───── Exercise data ─────

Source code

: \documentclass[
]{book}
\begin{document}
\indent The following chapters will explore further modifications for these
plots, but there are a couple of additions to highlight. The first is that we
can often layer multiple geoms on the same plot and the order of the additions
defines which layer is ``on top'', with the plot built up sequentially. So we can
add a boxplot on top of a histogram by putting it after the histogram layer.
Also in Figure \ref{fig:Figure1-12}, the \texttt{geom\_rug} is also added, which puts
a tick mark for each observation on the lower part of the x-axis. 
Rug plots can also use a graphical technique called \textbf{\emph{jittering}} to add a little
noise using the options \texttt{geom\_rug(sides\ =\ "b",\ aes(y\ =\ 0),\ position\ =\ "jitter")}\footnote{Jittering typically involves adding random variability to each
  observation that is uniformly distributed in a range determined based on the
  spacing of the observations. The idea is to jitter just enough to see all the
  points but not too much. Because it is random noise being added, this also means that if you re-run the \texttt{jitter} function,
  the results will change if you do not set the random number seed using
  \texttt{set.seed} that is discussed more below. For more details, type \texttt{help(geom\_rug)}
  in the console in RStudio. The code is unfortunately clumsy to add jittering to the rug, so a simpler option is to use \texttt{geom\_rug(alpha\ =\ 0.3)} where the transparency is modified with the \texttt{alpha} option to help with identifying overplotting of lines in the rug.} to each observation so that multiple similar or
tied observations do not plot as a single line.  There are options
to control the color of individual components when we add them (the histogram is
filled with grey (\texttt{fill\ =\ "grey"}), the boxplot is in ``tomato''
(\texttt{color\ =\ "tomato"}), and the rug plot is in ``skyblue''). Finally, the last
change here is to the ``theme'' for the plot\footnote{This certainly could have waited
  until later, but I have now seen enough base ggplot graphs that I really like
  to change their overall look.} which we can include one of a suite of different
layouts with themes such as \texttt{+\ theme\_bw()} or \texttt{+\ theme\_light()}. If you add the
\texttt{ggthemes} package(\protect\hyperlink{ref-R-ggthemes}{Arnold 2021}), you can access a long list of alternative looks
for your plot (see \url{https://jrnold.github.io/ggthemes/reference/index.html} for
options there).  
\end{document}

─────

What to do → Go through the records and tally the lines that include "color". Write only the number.

Answer box → 2